→ **What is needed**
When the string "facilitar" is part of a line in the data below, report the whole line.

→ **Saved data entries**
......

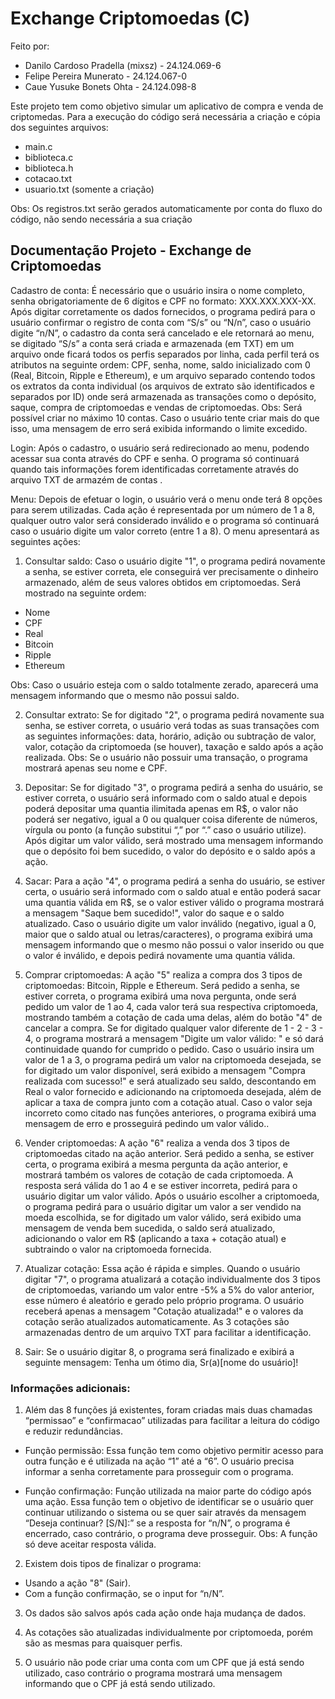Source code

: # Exchange Criptomoedas (C) 

Feito por:
* Danilo Cardoso Pradella (mixsz) - 24.124.069-6 
* Felipe Pereira Munerato - 24.124.067-0 
* Caue Yusuke Bonets Ohta - 24.124.098-8

Este projeto tem como objetivo simular um aplicativo de compra e venda de criptomedas.
Para a execução do código será necessária a criação e cópia dos seguintes arquivos:
* main.c
* biblioteca.c
* biblioteca.h
* cotacao.txt
* usuario.txt (somente a criação)

Obs: Os registros.txt serão gerados automaticamente por conta do fluxo do código, não sendo necessária a sua criação


## Documentação Projeto - Exchange de Criptomoedas

Cadastro de conta: É necessário que o usuário insira o nome completo, senha obrigatoriamente de 6 dígitos e CPF no formato: XXX.XXX.XXX-XX. 
Após digitar corretamente os dados fornecidos, o programa pedirá para o usuário confirmar o registro de conta com “S/s” ou “N/n”, caso o usuário digite “n/N”, o cadastro da conta será cancelado e ele retornará ao menu, se digitado “S/s” a conta será criada e armazenada (em TXT) em um arquivo onde ficará todos os perfis separados por linha, cada perfil terá os atributos na seguinte ordem: CPF, senha, nome, saldo inicializado com 0 (Real, Bitcoin, Ripple e Ethereum), e um arquivo separado contendo todos os extratos da conta individual (os arquivos de extrato são identificados e separados por ID) onde será armazenada as transações como o depósito, saque, compra de criptomoedas e vendas de criptomoedas.
Obs: Será possível criar no máximo 10 contas. Caso o usuário tente criar mais do que isso, uma mensagem de erro será exibida informando o limite excedido.

Login: Após o cadastro, o usuário será redirecionado ao menu, podendo acessar sua conta através do CPF e senha. O programa só continuará quando tais informações forem identificadas corretamente através do arquivo TXT de armazém de contas .

Menu: Depois de efetuar o login, o usuário verá o menu onde terá 8 opções para serem utilizadas. Cada ação é representada por um número de 1 a 8, qualquer outro valor será considerado inválido e o programa só continuará caso o usuário digite um valor correto (entre 1 a 8). O menu apresentará as seguintes ações:

1. Consultar saldo: Caso o usuário digite "1", o programa pedirá novamente a senha, se estiver correta, ele conseguirá ver precisamente o dinheiro armazenado, além de seus valores obtidos em criptomoedas. Será mostrado na seguinte ordem: 
* Nome
* CPF
* Real
* Bitcoin
* Ripple
* Ethereum
  
Obs: Caso o usuário esteja com o saldo totalmente zerado, aparecerá uma mensagem informando que o mesmo não possui saldo.

2. Consultar extrato: Se for digitado "2", o programa pedirá novamente sua senha, se estiver correta, o usuário verá todas as suas transações com as seguintes informações: data, horário, adição ou subtração de valor, valor, cotação da criptomoeda (se houver), taxação e saldo após a ação realizada.
Obs: Se o usuário não possuir uma transação, o programa mostrará apenas seu nome e CPF.

3. Depositar: Se for digitado "3", o programa pedirá a senha do usuário, se estiver correta, o usuário será informado com o saldo atual e depois poderá depositar uma quantia ilimitada apenas em R$, o valor não poderá ser negativo, igual a 0 ou qualquer coisa diferente de números, vírgula ou ponto (a função substitui “,” por “.” caso o usuário utilize).
Após digitar um valor válido, será mostrado uma mensagem informando que o depósito foi bem sucedido, o valor do depósito e o saldo após a ação.

4. Sacar: Para a ação "4", o programa pedirá a senha do usuário, se estiver certa, o usuário será informado com o saldo atual e então poderá sacar uma quantia válida em R$, se o valor estiver válido o programa mostrará a mensagem "Saque bem sucedido!", valor do saque e o saldo atualizado. Caso o usuário digite um valor inválido (negativo, igual a 0, maior que o saldo atual ou letras/caracteres), o programa exibirá uma mensagem informando que o mesmo não possui o valor inserido ou que o valor é inválido, e depois pedirá novamente uma quantia válida.

5. Comprar criptomoedas: A ação "5" realiza a compra dos 3 tipos de criptomoedas: Bitcoin, Ripple e Ethereum. Será pedido a senha, se estiver correta, o programa exibirá uma nova pergunta, onde será pedido um valor de 1 ao 4, cada valor terá sua respectiva criptomoeda, mostrando também a cotação de cada uma delas, além do botão "4" de cancelar a compra.
Se for digitado qualquer valor diferente de 1 - 2 - 3 - 4, o programa mostrará a mensagem "Digite um valor válido: " e só dará continuidade quando for cumprido o pedido.
Caso o usuário insira um valor de 1 a 3, o programa pedirá um valor na criptomoeda desejada, se for digitado um valor disponível, será exibido a mensagem "Compra realizada com sucesso!" e será atualizado seu saldo, descontando em Real o valor fornecido e adicionando na criptomoeda desejada, além de aplicar a taxa de compra junto com a cotação atual. Caso o valor seja incorreto como citado nas funções anteriores, o programa exibirá uma mensagem de erro e prosseguirá pedindo um valor válido..

6. Vender criptomoedas: A ação "6" realiza a venda dos 3 tipos de criptomoedas citado na ação anterior. Será pedido a senha, se estiver certa, o programa exibirá a mesma pergunta da ação anterior, e mostrará também os valores de cotação de cada criptomoeda. A resposta será válida do 1 ao 4 e se estiver incorreta, pedirá para o usuário digitar um valor válido.
Após o usuário escolher a criptomoeda, o programa pedirá para o usuário digitar um valor a ser vendido na moeda escolhida, se for digitado um valor válido, será exibido uma mensagem de venda bem sucedida, o saldo será atualizado, adicionando o valor em R$ (aplicando a taxa + cotação atual) e subtraindo o valor na criptomoeda fornecida.

7. Atualizar cotação: Essa ação é rápida e simples. Quando o usuário digitar "7", o programa atualizará a cotação individualmente dos 3 tipos de criptomoedas, variando um valor entre -5% a 5% do valor anterior, esse número é aleatório e gerado pelo próprio programa. O usuário receberá apenas a mensagem "Cotação atualizada!" e o valores da cotação serão atualizados automaticamente. 
As 3 cotações são armazenadas dentro de um arquivo TXT para facilitar a identificação.

8. Sair: Se o usuário digitar 8, o programa será finalizado e exibirá a seguinte mensagem: Tenha um ótimo dia, Sr(a)[nome do usuário]!


### Informações adicionais:

1.  Além das 8 funções já existentes, foram criadas mais duas chamadas “permissao” e “confirmacao” utilizadas para facilitar a leitura do código e reduzir redundâncias.

* Função permissão: Essa função tem como objetivo permitir acesso para outra função e é utilizada na ação “1” até a “6”. O usuário precisa informar a senha corretamente para prosseguir com o programa.

* Função confirmação: Função utilizada na maior parte do código após uma ação. Essa função tem o objetivo de identificar se o usuário quer continuar utilizando o sistema ou se quer sair através da mensagem “Deseja continuar? [S/N]:”  se a resposta for “n/N”, o programa é encerrado, caso contrário, o programa deve prosseguir.
Obs: A função só deve aceitar resposta válida.

2. Existem dois tipos de finalizar o programa:
* Usando a ação "8" (Sair).
* Com a função confirmação, se o input for “n/N”.

3. Os dados são salvos após cada ação onde haja mudança de dados.

4. As cotações são atualizadas individualmente por criptomoeda, porém são as mesmas para quaisquer perfis.

5. O usuário não pode criar uma conta com um CPF que já está sendo utilizado, caso contrário o programa mostrará uma mensagem informando que o CPF já está sendo utilizado.

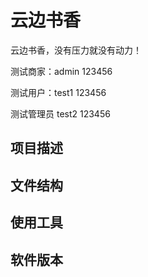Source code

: # 云边书香
云边书香，没有压力就没有动力！

测试商家：admin  123456

测试用户：test1 123456

测试管理员 test2 123456

## 项目描述

## 文件结构

## 使用工具

## 软件版本



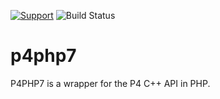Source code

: [![Support](https://img.shields.io/badge/Support-Official-green.svg)](mailto:support@perforce.com)
![Build Status](https://github.com/ppiorunski/p4php7-actions/actions/workflows/build-p4php7.yml/badge.svg)

# p4php7
P4PHP7 is a wrapper for the P4 C++ API in PHP.
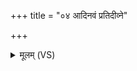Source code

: +++
title = "०४ आदिनवं प्रतिदीव्ने"

+++
<details><summary>मूलम् (VS)</summary>

आ॑दिन॒वं प्र॑ति॒दीव्ने॑ घृ॒तेना॒स्माँ अ॒भि क्ष॑र। वृ॒क्षमि॑वा॒शन्या॑ जहि॒ यो अ॒स्मान्प्र॑ति॒दीव्य॑ति ॥
</details>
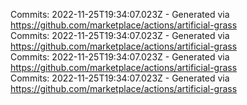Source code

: Commits: 2022-11-25T19:34:07.023Z - Generated via https://github.com/marketplace/actions/artificial-grass
<br>
Commits: 2022-11-25T19:34:07.023Z - Generated via https://github.com/marketplace/actions/artificial-grass
<br>
Commits: 2022-11-25T19:34:07.023Z - Generated via https://github.com/marketplace/actions/artificial-grass
<br>
Commits: 2022-11-25T19:34:07.023Z - Generated via https://github.com/marketplace/actions/artificial-grass
<br>
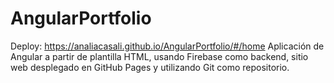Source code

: # AngularPortfolio

Deploy: https://analiacasali.github.io/AngularPortfolio/#/home
Aplicación de Angular a partir de plantilla HTML, usando Firebase como backend, sitio web desplegado   en GitHub Pages y utilizando Git como repositorio.

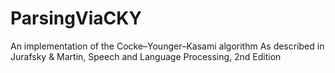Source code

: # ParsingViaCKY

An implementation of the Cocke–Younger–Kasami algorithm
As described in Jurafsky & Martin, Speech and Language Processing, 2nd Edition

......

→ **Exercise result**
As 3 cotações são armazenadas dentro de um arquivo TXT para facilitar a identificação.
1.  Além das 8 funções já existentes, foram criadas mais duas chamadas “permissao” e “confirmacao” utilizadas para facilitar a leitura do código e reduzir redundâncias.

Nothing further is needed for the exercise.